The systemic injustices of surveillance capitalism are a call to action.
Perhaps the greatest trap set by the surveillance capitalists has been to convince us that this was all inevitable—that the internet had to turn out this way. They have gone to great lengths to sell a binary narrative reminiscent of Cold War-era rhetoric: we must submit to the Silicon Valley way or the authoritarian highway, with surveillance as the necessary future in either case. In 2009, then-CEO of Google Eric Schmidt proclaimed, “Would you prefer to have the government running innovative companies or would you rather have the private sector running them? There are models and there are countries where in fact the government does try to do that, and I think the American model works better.” The lasting legacy of the PR surrounding Google’s withdrawal from China has been to reify this grossly reductive narrative. It has proven to be remarkably successful, leaving little room for us to speculatively mine the gap between where we are and where we could be. Peppered throughout many critiques of surveillance capitalism are references to authoritarian surveillance as a foil. Comparisons to “Big Brother” are ubiquitous. Zuboff goes so far as to devote multiple pages of The Age of Surveillance Capitalism to a table comparing “Big Brother” totalitarianism and “Big Other” instrumentarianism (Zuboff’s term for the power wielded by the surveillance capitalists) along axes such as “totalistic vision,” “means of power,” and “ideological style.” Some have rightly pointed out how these elaborate comparisons fall prey to the discourse of inevitability and crowd out our ability to re-imagine our technology. I’d like to posit that the discourse of inevitability is even more limiting: it crowds out the view of a brighter society. Just as we cannot speak of the ills of surveillance capitalism without capitalism, we cannot re-envision what the internet could be without reimagining the contours of society itself and actualizing these changes.

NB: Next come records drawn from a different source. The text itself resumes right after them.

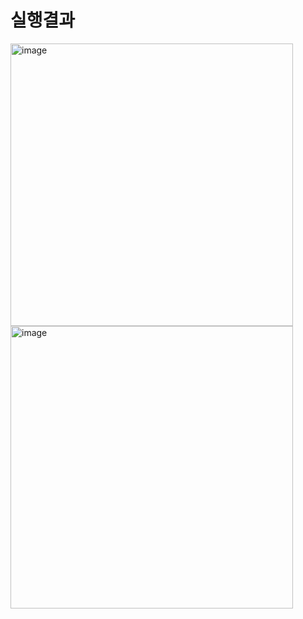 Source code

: # 실행결과
<img width="452" alt="image" src="https://github.com/Kang-SeoHyun/Android_app/assets/77817094/c3b9d55d-ebd8-4991-936f-b86252cdcccb">

<img width="452" alt="image" src="https://github.com/Kang-SeoHyun/Android_app/assets/77817094/e2725cef-056a-4d83-b160-22f44c4805d8">
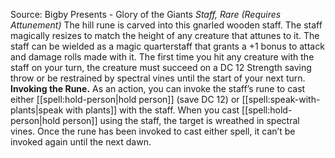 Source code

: Source: Bigby Presents - Glory of the Giants
*Staff, Rare (Requires Attunement)*
The hill rune is carved into this gnarled wooden staff. The staff magically resizes to match the height of any creature that attunes to it.
The staff can be wielded as a magic quarterstaff that grants a +1 bonus to attack and damage rolls made with it. The first time you hit any creature with the staff on your turn, the creature must succeed on a DC 12 Strength saving throw or be restrained by spectral vines until the start of your next turn.
**Invoking the Rune.** As an action, you can invoke the staff’s rune to cast either [[spell:hold-person|hold person]] (save DC 12) or [[spell:speak-with-plants|speak with plants]] with the staff. When you cast [[spell:hold-person|hold person]] using the staff, the target is wreathed in spectral vines.
Once the rune has been invoked to cast either spell, it can’t be invoked again until the next dawn. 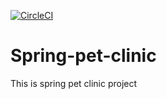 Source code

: [![CircleCI](https://circleci.com/gh/MehdiSpring/Spring-pet-clinic.svg?style=svg)](https://circleci.com/gh/MehdiSpring/Spring-pet-clinic)

# Spring-pet-clinic
This is spring pet clinic project

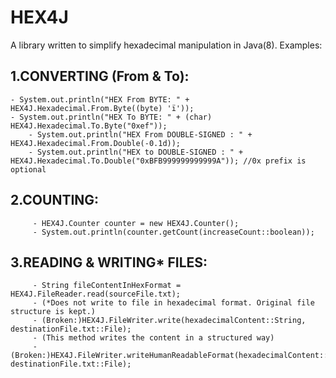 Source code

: # HEX4J
A library written to simplify hexadecimal manipulation in Java(8).
Examples:
## 1.CONVERTING (From & To):
	- System.out.println("HEX From BYTE: " + HEX4J.Hexadecimal.From.Byte((byte) 'ï'));
	- System.out.println("HEX To BYTE: " + (char) HEX4J.Hexadecimal.To.Byte("0xef"));
        - System.out.println("HEX From DOUBLE-SIGNED : " + HEX4J.Hexadecimal.From.Double(-0.1d));
        - System.out.println("HEX to DOUBLE-SIGNED : " + HEX4J.Hexadecimal.To.Double("0xBFB999999999999A")); //0x prefix is optional
## 2.COUNTING:
         - HEX4J.Counter counter = new HEX4J.Counter();
         - System.out.println(counter.getCount(increaseCount::boolean));
## 3.READING & WRITING* FILES:
         - String fileContentInHexFormat = HEX4J.FileReader.read(sourceFile.txt);
         - (*Does not write to file in hexadecimal format. Original file structure is kept.)
         - (Broken:)HEX4J.FileWriter.write(hexadecimalContent::String, destinationFile.txt::File);
         - (This method writes the content in a structured way)
         - (Broken:)HEX4J.FileWriter.writeHumanReadableFormat(hexadecimalContent::String, destinationFile.txt::File);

If there is one thing to remember about the surveillance capitalists, it is not that they are unicorns or visionaries or moonshot thinkers. It is not that they have innovated disruptively. And it is not that they pose an unprecedented threat. Rather, we must remember above all else how profoundly unimaginative and uninspired they are and will continue to be. With their unoriginal exploitation, garden variety profit maximization, and derivative, centuries-old, empty promises of a liberated technological future that obscure their intentions, they have recycled and appropriated the well-worn tropes of unchecked capitalism.
True creativity and originality lies in our collective ability to re-imagine the unjust system itself and realize a more equitable society. It is our only path to closing the gap between what technology is and what it could be. It is the inspired path.